By Shawna Collier
(ATLANTA) Jelisha Turner is finally able to sleep. The news she and all her neighbors have been waiting for finally came through: Prince William is marrying.
“You talk about things that I really care about. Prince William marrying that beautiful woman is at the top of my list,” Turner told The Peoples News. “I stayed up until all hours of the night back in 1981, when his mother and father married, and I’ll do the same thing when William ties the knot.”
William, 28, proposed to Kate Middleton in Kenya last month just after finishing a hearty plate of baby back ribs at Famous Dave’s Barbecue.
Most blacks, like Turner, have followed the prince since his birth in 1982. Even his parents’ 1981 marriage is so revered that, much like Barack Obama’s election, September 11 and the Space Shuttle explosion, African Americans can remember where they were when Prince Charles wed Lady Diana Spencer.

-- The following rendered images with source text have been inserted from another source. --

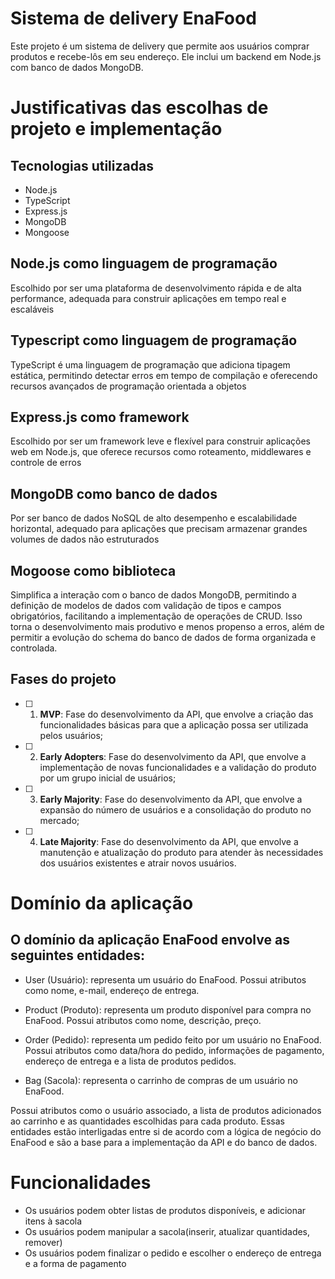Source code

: # Sistema de delivery EnaFood

Este projeto é um sistema de delivery que permite aos usuários comprar produtos e recebe-lôs em seu endereço. Ele inclui um backend em Node.js com banco de dados MongoDB.


# Justificativas das escolhas de projeto e implementação

## Tecnologias utilizadas

- Node.js
- TypeScript
- Express.js
- MongoDB
- Mongoose

## Node.js como linguagem de programação

Escolhido por ser uma plataforma de desenvolvimento rápida e de alta performance, adequada para construir aplicações em tempo real e escaláveis

## Typescript como linguagem de programação

TypeScript é uma linguagem de programação que adiciona tipagem estática, permitindo detectar erros em tempo de compilação e oferecendo recursos avançados de programação orientada a objetos

## Express.js como framework

Escolhido por ser um framework leve e flexível para construir aplicações web em Node.js, que oferece recursos como roteamento, middlewares e controle de erros

## MongoDB como banco de dados

Por ser banco de dados NoSQL de alto desempenho e escalabilidade horizontal, adequado para aplicações que precisam armazenar grandes volumes de dados não estruturados

## Mogoose como biblioteca

Simplifica a interação com o banco de dados MongoDB, permitindo a definição de modelos de dados com validação de tipos e campos obrigatórios, facilitando a implementação de operações de CRUD.
Isso torna o desenvolvimento mais produtivo e menos propenso a erros, além de permitir a evolução do schema do banco de dados de forma organizada e controlada.



## Fases do projeto 

- [ ] 1. **MVP**: Fase do desenvolvimento da API, que envolve a criação das funcionalidades básicas para que a aplicação possa ser utilizada pelos usuários;

- [ ] 2. **Early Adopters**: Fase do desenvolvimento da API, que envolve a implementação de novas funcionalidades e a validação do produto por um grupo inicial de usuários;

- [ ] 3. **Early Majority**: Fase do desenvolvimento da API, que envolve a expansão do número de usuários e a consolidação do produto no mercado;

- [ ] 4. **Late Majority**: Fase do desenvolvimento da API, que envolve a manutenção e atualização do produto para atender às necessidades dos usuários existentes e atrair novos usuários.

# Domínio da aplicação

## O domínio da aplicação EnaFood envolve as seguintes entidades:

- User (Usuário): representa um usuário do EnaFood. Possui atributos como nome, e-mail, endereço de entrega.

- Product (Produto): representa um produto disponível para compra no EnaFood. Possui atributos como nome, descrição, preço.

- Order (Pedido): representa um pedido feito por um usuário no EnaFood. Possui atributos como data/hora do pedido, informações de pagamento, endereço de entrega e a lista de produtos pedidos.

- Bag (Sacola): representa o carrinho de compras de um usuário no EnaFood. 

Possui atributos como o usuário associado, a lista de produtos adicionados ao carrinho e as quantidades escolhidas para cada produto.
Essas entidades estão interligadas entre si de acordo com a lógica de negócio do EnaFood e são a base para a implementação da API e do banco de dados.

# Funcionalidades

- Os usuários podem obter listas de produtos disponíveis, e adicionar itens à sacola
- Os usuários podem manipular a sacola(inserir, atualizar quantidades, remover)
- Os usuários podem finalizar o pedido e escolher o endereço de entrega e a forma de pagamento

Leroy Meadows (who recalls he watched the affair at a party thrown by his pals George Hay and Ervin Dawson) said he and his son, Chris, could barely contain their excitement while following Diana’s first pregnancy.
“I’m something of an Anglophile, and that’s how I raised my son. I remember Chris and I taking bets on whether the baby would be a boy or a girl, what they would name the child. I thought it was going to be Robert!” Meadows recalled with a hearty laugh. “Chris still reads everything he can about William. I’m really happy for them.”
William told The Peoples News he proposed by performing an interpretive bird dance his father had taught him. As he soared like a crow returning to its nest, he regurgitated a ring that fell onto Middleton’s plate. The ring, which his mother had worn, fit Middleton’s ring finger perfectly once it was wiped off.
He said they will have a small wedding with just a few friends.
“Blimey bloke snog, mate,” William said. “Blarney ponce innit loo sod off, blimey.”
Black people are disappointed the small wedding likely won’t be televised, but they’re just happy William found someone to spend his life with.
“It really kept me up at nights. Whenever I’d see him on the cover of People or Us or one of the other great magazines, I’d just think ‘When, when?'” said J’Quinta Anderson. “It’s a story that I never found tedious or meaningless. This is someone’s life and I wish them the best.”